* Given information:
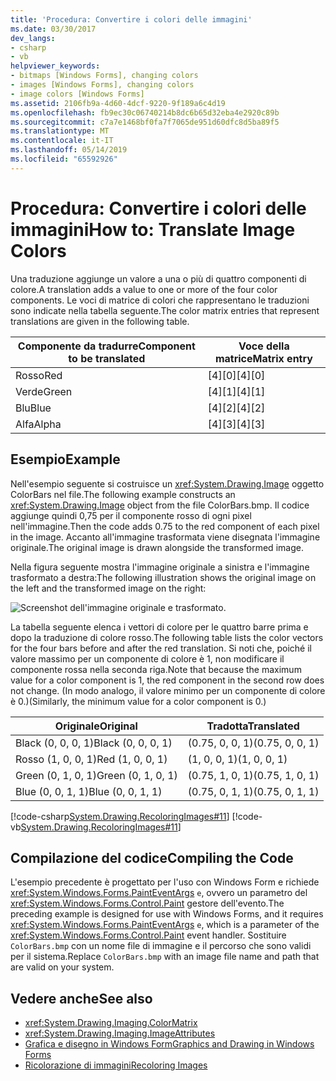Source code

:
```yaml
---
title: 'Procedura: Convertire i colori delle immagini'
ms.date: 03/30/2017
dev_langs:
- csharp
- vb
helpviewer_keywords:
- bitmaps [Windows Forms], changing colors
- images [Windows Forms], changing colors
- image colors [Windows Forms]
ms.assetid: 2106fb9a-4d60-4dcf-9220-9f189a6c4d19
ms.openlocfilehash: fb9ec30c06740214b8dc6b65d32eba4e2920c89b
ms.sourcegitcommit: c7a7e1468bf0fa7f7065de951d60dfc8d5ba89f5
ms.translationtype: MT
ms.contentlocale: it-IT
ms.lasthandoff: 05/14/2019
ms.locfileid: "65592926"
---
```

# <a name="how-to-translate-image-colors"></a><span data-ttu-id="25746-102">Procedura: Convertire i colori delle immagini</span><span class="sxs-lookup"><span data-stu-id="25746-102">How to: Translate Image Colors</span></span>
<span data-ttu-id="25746-103">Una traduzione aggiunge un valore a una o più di quattro componenti di colore.</span><span class="sxs-lookup"><span data-stu-id="25746-103">A translation adds a value to one or more of the four color components.</span></span> <span data-ttu-id="25746-104">Le voci di matrice di colori che rappresentano le traduzioni sono indicate nella tabella seguente.</span><span class="sxs-lookup"><span data-stu-id="25746-104">The color matrix entries that represent translations are given in the following table.</span></span>  
  
|<span data-ttu-id="25746-105">Componente da tradurre</span><span class="sxs-lookup"><span data-stu-id="25746-105">Component to be translated</span></span>|<span data-ttu-id="25746-106">Voce della matrice</span><span class="sxs-lookup"><span data-stu-id="25746-106">Matrix entry</span></span>|  
|--------------------------------|------------------|  
|<span data-ttu-id="25746-107">Rosso</span><span class="sxs-lookup"><span data-stu-id="25746-107">Red</span></span>|<span data-ttu-id="25746-108">[4][0]</span><span class="sxs-lookup"><span data-stu-id="25746-108">[4][0]</span></span>|  
|<span data-ttu-id="25746-109">Verde</span><span class="sxs-lookup"><span data-stu-id="25746-109">Green</span></span>|<span data-ttu-id="25746-110">[4][1]</span><span class="sxs-lookup"><span data-stu-id="25746-110">[4][1]</span></span>|  
|<span data-ttu-id="25746-111">Blu</span><span class="sxs-lookup"><span data-stu-id="25746-111">Blue</span></span>|<span data-ttu-id="25746-112">[4][2]</span><span class="sxs-lookup"><span data-stu-id="25746-112">[4][2]</span></span>|  
|<span data-ttu-id="25746-113">Alfa</span><span class="sxs-lookup"><span data-stu-id="25746-113">Alpha</span></span>|<span data-ttu-id="25746-114">[4][3]</span><span class="sxs-lookup"><span data-stu-id="25746-114">[4][3]</span></span>|  
  
## <a name="example"></a><span data-ttu-id="25746-115">Esempio</span><span class="sxs-lookup"><span data-stu-id="25746-115">Example</span></span>  
 <span data-ttu-id="25746-116">Nell'esempio seguente si costruisce un <xref:System.Drawing.Image> oggetto ColorBars nel file.</span><span class="sxs-lookup"><span data-stu-id="25746-116">The following example constructs an <xref:System.Drawing.Image> object from the file ColorBars.bmp.</span></span> <span data-ttu-id="25746-117">Il codice aggiunge quindi 0,75 per il componente rosso di ogni pixel nell'immagine.</span><span class="sxs-lookup"><span data-stu-id="25746-117">Then the code adds 0.75 to the red component of each pixel in the image.</span></span> <span data-ttu-id="25746-118">Accanto all'immagine trasformata viene disegnata l'immagine originale.</span><span class="sxs-lookup"><span data-stu-id="25746-118">The original image is drawn alongside the transformed image.</span></span>  
  
 <span data-ttu-id="25746-119">Nella figura seguente mostra l'immagine originale a sinistra e l'immagine trasformato a destra:</span><span class="sxs-lookup"><span data-stu-id="25746-119">The following illustration shows the original image on the left and the transformed image on the right:</span></span>  
  
 ![Screenshot dell'immagine originale e trasformato.](./media/how-to-translate-image-colors/original-image-translate-colors.png)  
  
 <span data-ttu-id="25746-121">La tabella seguente elenca i vettori di colore per le quattro barre prima e dopo la traduzione di colore rosso.</span><span class="sxs-lookup"><span data-stu-id="25746-121">The following table lists the color vectors for the four bars before and after the red translation.</span></span> <span data-ttu-id="25746-122">Si noti che, poiché il valore massimo per un componente di colore è 1, non modificare il componente rossa nella seconda riga.</span><span class="sxs-lookup"><span data-stu-id="25746-122">Note that because the maximum value for a color component is 1, the red component in the second row does not change.</span></span> <span data-ttu-id="25746-123">(In modo analogo, il valore minimo per un componente di colore è 0.)</span><span class="sxs-lookup"><span data-stu-id="25746-123">(Similarly, the minimum value for a color component is 0.)</span></span>  
  
|<span data-ttu-id="25746-124">Originale</span><span class="sxs-lookup"><span data-stu-id="25746-124">Original</span></span>|<span data-ttu-id="25746-125">Tradotta</span><span class="sxs-lookup"><span data-stu-id="25746-125">Translated</span></span>|  
|--------------|----------------|  
|<span data-ttu-id="25746-126">Black (0, 0, 0, 1)</span><span class="sxs-lookup"><span data-stu-id="25746-126">Black (0, 0, 0, 1)</span></span>|<span data-ttu-id="25746-127">(0.75, 0, 0, 1)</span><span class="sxs-lookup"><span data-stu-id="25746-127">(0.75, 0, 0, 1)</span></span>|  
|<span data-ttu-id="25746-128">Rosso (1, 0, 0, 1)</span><span class="sxs-lookup"><span data-stu-id="25746-128">Red (1, 0, 0, 1)</span></span>|<span data-ttu-id="25746-129">(1, 0, 0, 1)</span><span class="sxs-lookup"><span data-stu-id="25746-129">(1, 0, 0, 1)</span></span>|  
|<span data-ttu-id="25746-130">Green (0, 1, 0, 1)</span><span class="sxs-lookup"><span data-stu-id="25746-130">Green (0, 1, 0, 1)</span></span>|<span data-ttu-id="25746-131">(0.75, 1, 0, 1)</span><span class="sxs-lookup"><span data-stu-id="25746-131">(0.75, 1, 0, 1)</span></span>|  
|<span data-ttu-id="25746-132">Blue (0, 0, 1, 1)</span><span class="sxs-lookup"><span data-stu-id="25746-132">Blue (0, 0, 1, 1)</span></span>|<span data-ttu-id="25746-133">(0.75, 0, 1, 1)</span><span class="sxs-lookup"><span data-stu-id="25746-133">(0.75, 0, 1, 1)</span></span>|  
  
 [!code-csharp[System.Drawing.RecoloringImages#11](~/samples/snippets/csharp/VS_Snippets_Winforms/System.Drawing.RecoloringImages/CS/Class1.cs#11)]
 [!code-vb[System.Drawing.RecoloringImages#11](~/samples/snippets/visualbasic/VS_Snippets_Winforms/System.Drawing.RecoloringImages/VB/Class1.vb#11)]  
  
## <a name="compiling-the-code"></a><span data-ttu-id="25746-134">Compilazione del codice</span><span class="sxs-lookup"><span data-stu-id="25746-134">Compiling the Code</span></span>  
 <span data-ttu-id="25746-135">L'esempio precedente è progettato per l'uso con Windows Form e richiede <xref:System.Windows.Forms.PaintEventArgs> `e`, ovvero un parametro del <xref:System.Windows.Forms.Control.Paint> gestore dell'evento.</span><span class="sxs-lookup"><span data-stu-id="25746-135">The preceding example is designed for use with Windows Forms, and it requires <xref:System.Windows.Forms.PaintEventArgs> `e`, which is a parameter of the <xref:System.Windows.Forms.Control.Paint> event handler.</span></span> <span data-ttu-id="25746-136">Sostituire `ColorBars.bmp` con un nome file di immagine e il percorso che sono validi per il sistema.</span><span class="sxs-lookup"><span data-stu-id="25746-136">Replace `ColorBars.bmp` with an image file name and path that are valid on your system.</span></span>  
  
## <a name="see-also"></a><span data-ttu-id="25746-137">Vedere anche</span><span class="sxs-lookup"><span data-stu-id="25746-137">See also</span></span>

- <xref:System.Drawing.Imaging.ColorMatrix>
- <xref:System.Drawing.Imaging.ImageAttributes>
- [<span data-ttu-id="25746-138">Grafica e disegno in Windows Form</span><span class="sxs-lookup"><span data-stu-id="25746-138">Graphics and Drawing in Windows Forms</span></span>](graphics-and-drawing-in-windows-forms.md)
- [<span data-ttu-id="25746-139">Ricolorazione di immagini</span><span class="sxs-lookup"><span data-stu-id="25746-139">Recoloring Images</span></span>](recoloring-images.md)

* Task description: Every line of the material above that includes the string "transformed" is required.

* Your solution:
 <span data-ttu-id="25746-116">Nell'esempio seguente si costruisce un <xref:System.Drawing.Image> oggetto ColorBars nel file.</span><span class="sxs-lookup"><span data-stu-id="25746-116">The following example constructs an <xref:System.Drawing.Image> object from the file ColorBars.bmp.</span></span> <span data-ttu-id="25746-117">Il codice aggiunge quindi 0,75 per il componente rosso di ogni pixel nell'immagine.</span><span class="sxs-lookup"><span data-stu-id="25746-117">Then the code adds 0.75 to the red component of each pixel in the image.</span></span> <span data-ttu-id="25746-118">Accanto all'immagine trasformata viene disegnata l'immagine originale.</span><span class="sxs-lookup"><span data-stu-id="25746-118">The original image is drawn alongside the transformed image.</span></span>  
 <span data-ttu-id="25746-119">Nella figura seguente mostra l'immagine originale a sinistra e l'immagine trasformato a destra:</span><span class="sxs-lookup"><span data-stu-id="25746-119">The following illustration shows the original image on the left and the transformed image on the right:</span></span>  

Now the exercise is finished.